Now, we need to complete one more step before we construct our wildfire risk model. We have to come up with a way to assess how well our model can actually predict whether we will likely find a trigger point for fires in a particular location. To make this assessment, we will need to perform some ‘cross-validation’ i.e., that is setting aside some of our presence-absence locations, and using them to test the model. In our case, we will randomly withhold 25% of the observations as test data, and retain the other 75% as training data for the prediction.

This means that we will be fitting the model multiple times, withholding each fourth of the data separately, then average the results. This is called a **k-fold cross-validation** (in our case 4-fold). 

However, for our purposes of time, we will just fit the model once to demonstrate what is actually happening for you to get the gist.
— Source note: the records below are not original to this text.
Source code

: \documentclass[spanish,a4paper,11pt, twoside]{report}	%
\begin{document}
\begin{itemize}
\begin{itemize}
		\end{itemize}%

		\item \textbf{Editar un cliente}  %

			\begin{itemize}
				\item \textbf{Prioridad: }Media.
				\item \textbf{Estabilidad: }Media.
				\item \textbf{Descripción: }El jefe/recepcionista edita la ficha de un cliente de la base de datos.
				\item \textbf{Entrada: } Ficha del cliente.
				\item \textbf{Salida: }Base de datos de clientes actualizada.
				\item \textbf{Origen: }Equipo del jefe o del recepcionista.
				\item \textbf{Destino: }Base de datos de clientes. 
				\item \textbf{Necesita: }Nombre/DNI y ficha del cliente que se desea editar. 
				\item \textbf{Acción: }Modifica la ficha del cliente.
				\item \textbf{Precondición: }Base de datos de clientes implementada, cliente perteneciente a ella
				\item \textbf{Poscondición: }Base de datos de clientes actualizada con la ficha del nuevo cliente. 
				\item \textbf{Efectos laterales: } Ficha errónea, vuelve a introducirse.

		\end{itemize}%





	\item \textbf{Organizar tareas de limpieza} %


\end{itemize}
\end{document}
Ideally, we will need to perform a 4-fold cross-validation and in turn average the estimates across the values for AUC and those for the true positives and negative as described in **section 5.4.2**.

Use the `kfold()` function to split the presence data from `california_fires_env` object into 4 equal parts. This should add an index that makes four random groups of observations. You can hold 25% of the data (i.e., the first portion) by specifying `select == 1` as the test data. You can hold the remaining 75% of the data (i.e., the 2nd, 3rd and 4th portion) by specifying `select != 1` as the training data.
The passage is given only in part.